Thanks. Wondering if having a 30cm width tank (or even a 25cm) instead of the 35cm width of the stand would be an issue regarding weight distribution. Anyone?


----------



## Hanuman (29 Nov 2019)

Ok so I ordered the tank. It will be a 100x35x25. Since I had my doubts that the ikea stand would not hold the weight I ordered a custom made stand as well. Set and good to go in a week time!


----------



## zozo (29 Nov 2019)

35 deep is indeed a better choice.  tad deeper than tall creates a better depth perspective. The dimensions are very nice, then regarding your geographical location, this has a stunning paludarium potential.

Something in this trend. And this is 125x35x22cm




And i'm in the northern hemisphere, tropical plants struggle a bit during the winter period. I guess this would be booming to the max if it was located in south-east Asia.


----------



## The Accidental Aquascaper (29 Nov 2019)

Hanuman said:


> Ok so I ordered the tank. It will be a 100x35x25. Since I had my doubts that the ikea stand would not hold the weight I ordered custom made stand as well. Set and good to go in a week time!



Cool, looking forward to seeing what you create. Really like the tank proportions you’ve gone for.
Thinking of doing this sort of thing myself when I’m bored of my big tank.
Good luck, may the aquascaping gods be with you!


----------



## Hanuman (30 Nov 2019)

zozo said:


> 35 deep is indeed a better choice.  tad deeper than tall creates a better depth perspective. The dimensions are very nice, then regarding your geographical location, this has a stunning paludarium potential.
> Something in this trend. And this is 125x35x22cm
> And i'm in the northern hemisphere, tropical plants struggle a bit during the winter period. I guess this would be booming to the max if it was located in south-east Asia.

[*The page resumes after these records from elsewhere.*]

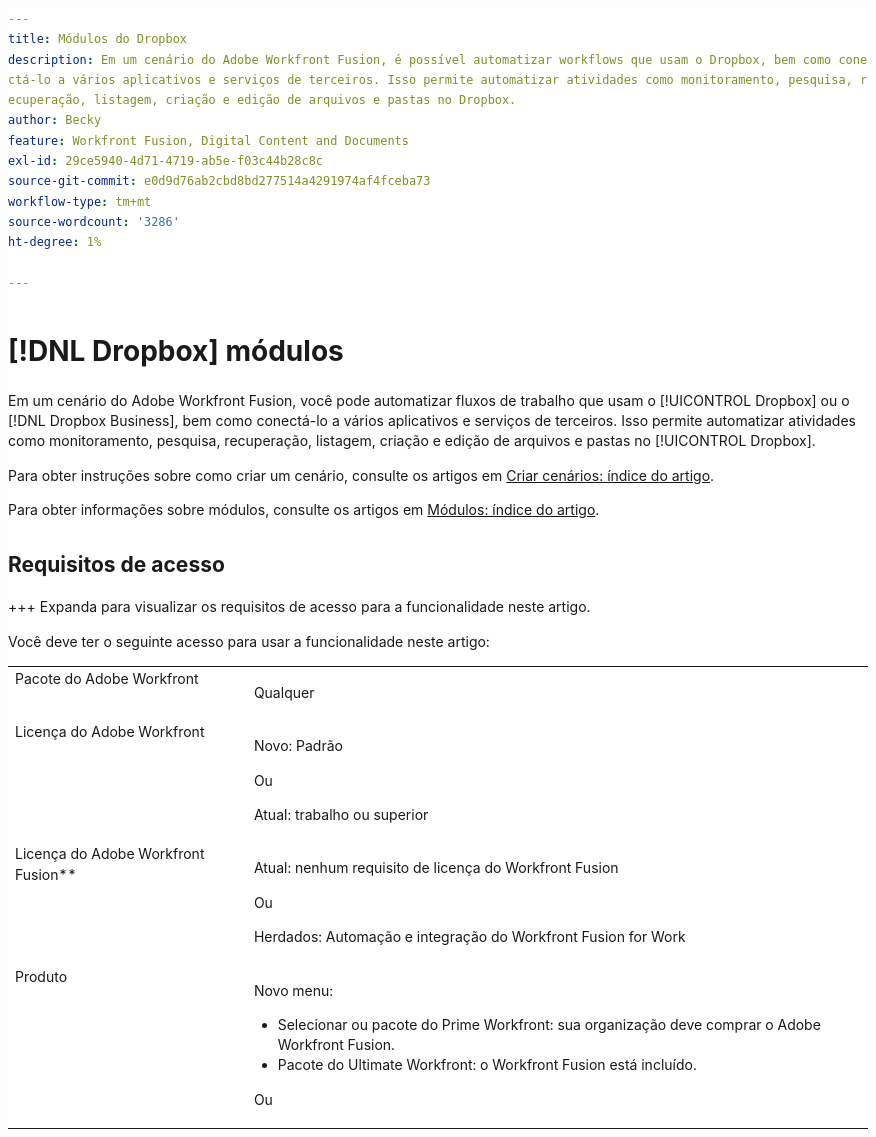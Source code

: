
 ```yaml
---
title: Módulos do Dropbox
description: Em um cenário do Adobe Workfront Fusion, é possível automatizar workflows que usam o Dropbox, bem como conectá-lo a vários aplicativos e serviços de terceiros. Isso permite automatizar atividades como monitoramento, pesquisa, recuperação, listagem, criação e edição de arquivos e pastas no Dropbox.
author: Becky
feature: Workfront Fusion, Digital Content and Documents
exl-id: 29ce5940-4d71-4719-ab5e-f03c44b28c8c
source-git-commit: e0d9d76ab2cbd8bd277514a4291974af4fceba73
workflow-type: tm+mt
source-wordcount: '3286'
ht-degree: 1%

---
```


# [!DNL Dropbox] módulos

Em um cenário do Adobe Workfront Fusion, você pode automatizar fluxos de trabalho que usam o [!UICONTROL Dropbox] ou o [!DNL Dropbox Business], bem como conectá-lo a vários aplicativos e serviços de terceiros. Isso permite automatizar atividades como monitoramento, pesquisa, recuperação, listagem, criação e edição de arquivos e pastas no [!UICONTROL Dropbox].

Para obter instruções sobre como criar um cenário, consulte os artigos em [Criar cenários: índice do artigo](/help/workfront-fusion/create-scenarios/create-scenarios-toc.md).

Para obter informações sobre módulos, consulte os artigos em [Módulos: índice do artigo](/help/workfront-fusion/references/modules/modules-toc.md).

## Requisitos de acesso

+++ Expanda para visualizar os requisitos de acesso para a funcionalidade neste artigo.

Você deve ter o seguinte acesso para usar a funcionalidade neste artigo:

<table style="table-layout:auto">
 <col> 
 <col> 
 <tbody> 
  <tr> 
   <td role="rowheader">Pacote do Adobe Workfront</td> 
   <td> <p>Qualquer</p> </td> 
  </tr> 
  <tr data-mc-conditions=""> 
   <td role="rowheader">Licença do Adobe Workfront</td> 
   <td> <p>Novo: Padrão</p><p>Ou</p><p>Atual: trabalho ou superior</p> </td> 
  </tr> 
  <tr> 
   <td role="rowheader">Licença do Adobe Workfront Fusion**</td> 
   <td>
   <p>Atual: nenhum requisito de licença do Workfront Fusion</p>
   <p>Ou</p>
   <p>Herdados: Automação e integração do Workfront Fusion for Work </p>
   </td> 
  </tr> 
  <tr> 
   <td role="rowheader">Produto</td> 
   <td>
   <p>Novo menu:</p> <ul><li>Selecionar ou pacote do Prime Workfront: sua organização deve comprar o Adobe Workfront Fusion.</li><li>Pacote do Ultimate Workfront: o Workfront Fusion está incluído.</li></ul>
   <p>Ou</p>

Yes 30cm was a bit too narrow to my taste so pushed it to 35cm as that was the stand depth.



The Accidental Aquascaper said:


> Cool, looking forward to seeing what you create. Really like the tank proportions you’ve gone for.
> Thinking of doing this sort of thing myself when I’m bored of my big tank.
> Good luck, may the aquascaping gods be with you!

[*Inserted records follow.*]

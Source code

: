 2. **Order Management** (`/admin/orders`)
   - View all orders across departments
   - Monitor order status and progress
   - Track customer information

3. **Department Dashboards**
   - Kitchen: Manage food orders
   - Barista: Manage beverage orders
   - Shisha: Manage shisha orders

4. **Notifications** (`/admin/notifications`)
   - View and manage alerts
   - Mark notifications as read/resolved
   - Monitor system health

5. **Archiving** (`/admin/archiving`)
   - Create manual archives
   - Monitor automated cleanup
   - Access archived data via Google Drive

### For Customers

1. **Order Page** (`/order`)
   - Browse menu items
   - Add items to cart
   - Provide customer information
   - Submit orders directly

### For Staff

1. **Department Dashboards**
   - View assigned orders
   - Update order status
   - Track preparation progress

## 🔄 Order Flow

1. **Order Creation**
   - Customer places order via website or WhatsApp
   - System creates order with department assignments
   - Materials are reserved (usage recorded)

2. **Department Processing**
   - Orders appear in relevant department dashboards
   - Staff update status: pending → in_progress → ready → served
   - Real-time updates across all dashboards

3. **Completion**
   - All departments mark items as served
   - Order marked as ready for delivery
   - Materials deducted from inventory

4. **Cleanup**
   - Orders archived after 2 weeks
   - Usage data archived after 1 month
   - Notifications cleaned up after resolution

Thanks. Looking forward to receiving the tank. Already did a few layout mockups but still not final. This is one of the ones I have selected.


----------



## Hanuman (30 Nov 2019)

Today got to play with some stones:


----------



## The Accidental Aquascaper (30 Nov 2019)

Nice start and materials.
Is that rock in the last 2 photos?
I think they need to be spread apart a bit more, which would make it look similar to the composition of my large tank 
Or you could turn the rock on the right to point right?
Have you got more hardscape?
Loving the hardscape breaking the waterline. Definitely keep that!


----------



## Hanuman (30 Nov 2019)

The Accidental Aquascaper said:


> Is that rock in the last 2 photos?


Yes that's fossilised wood.



The Accidental Aquascaper said:


> I think they need to be spread apart a bit more, which would make it look similar to the composition of my large tank


I tried that already but can try again. Problem is I am relying on the right stone to partially hold the left one because it is tip heavy.

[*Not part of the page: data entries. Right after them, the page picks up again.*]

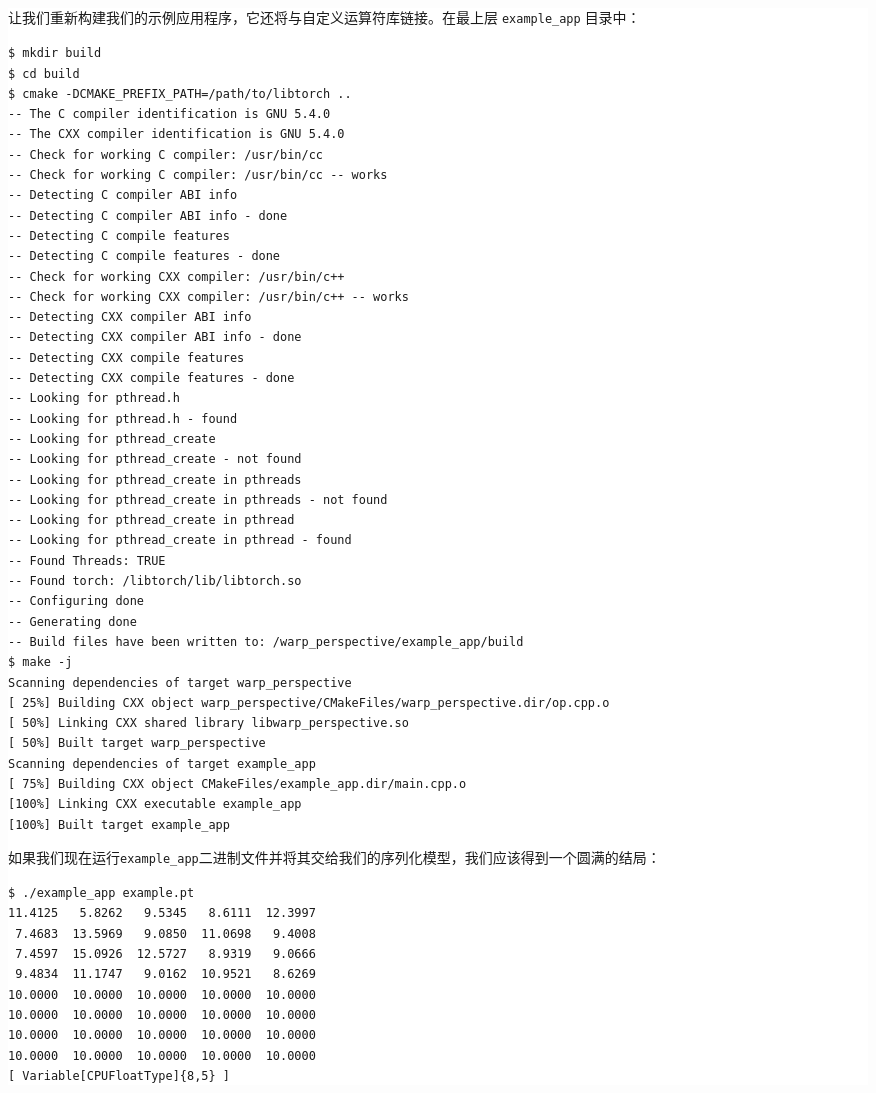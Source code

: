 让我们重新构建我们的示例应用程序，它还将与自定义运算符库链接。在最上层 `example_app` 目录中：

```
$ mkdir build
$ cd build
$ cmake -DCMAKE_PREFIX_PATH=/path/to/libtorch ..
-- The C compiler identification is GNU 5.4.0
-- The CXX compiler identification is GNU 5.4.0
-- Check for working C compiler: /usr/bin/cc
-- Check for working C compiler: /usr/bin/cc -- works
-- Detecting C compiler ABI info
-- Detecting C compiler ABI info - done
-- Detecting C compile features
-- Detecting C compile features - done
-- Check for working CXX compiler: /usr/bin/c++
-- Check for working CXX compiler: /usr/bin/c++ -- works
-- Detecting CXX compiler ABI info
-- Detecting CXX compiler ABI info - done
-- Detecting CXX compile features
-- Detecting CXX compile features - done
-- Looking for pthread.h
-- Looking for pthread.h - found
-- Looking for pthread_create
-- Looking for pthread_create - not found
-- Looking for pthread_create in pthreads
-- Looking for pthread_create in pthreads - not found
-- Looking for pthread_create in pthread
-- Looking for pthread_create in pthread - found
-- Found Threads: TRUE
-- Found torch: /libtorch/lib/libtorch.so
-- Configuring done
-- Generating done
-- Build files have been written to: /warp_perspective/example_app/build
$ make -j
Scanning dependencies of target warp_perspective
[ 25%] Building CXX object warp_perspective/CMakeFiles/warp_perspective.dir/op.cpp.o
[ 50%] Linking CXX shared library libwarp_perspective.so
[ 50%] Built target warp_perspective
Scanning dependencies of target example_app
[ 75%] Building CXX object CMakeFiles/example_app.dir/main.cpp.o
[100%] Linking CXX executable example_app
[100%] Built target example_app

```

如果我们现在运行`example_app`二进制文件并将其交给我们的序列化模型，我们应该得到一个圆满的结局：

```
$ ./example_app example.pt
11.4125   5.8262   9.5345   8.6111  12.3997
 7.4683  13.5969   9.0850  11.0698   9.4008
 7.4597  15.0926  12.5727   8.9319   9.0666
 9.4834  11.1747   9.0162  10.9521   8.6269
10.0000  10.0000  10.0000  10.0000  10.0000
10.0000  10.0000  10.0000  10.0000  10.0000
10.0000  10.0000  10.0000  10.0000  10.0000
10.0000  10.0000  10.0000  10.0000  10.0000
[ Variable[CPUFloatType]{8,5} ]

```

The Accidental Aquascaper said:


> Or you could turn the rock on the right to point right?


I tried that as well but the back side of that rock is not as appealing. If I tilt it instead to the left in order to point to the right then because of the shape of the stone it looks unnatural.



The Accidental Aquascaper said:


> Have you got more hardscape?


I have got another stone but it is of similar size than the right stone. I tried with those 3 but for some reason it didn't look nice.



The Accidental Aquascaper said:


> Loving the hardscape breaking the waterline. Definitely keep that!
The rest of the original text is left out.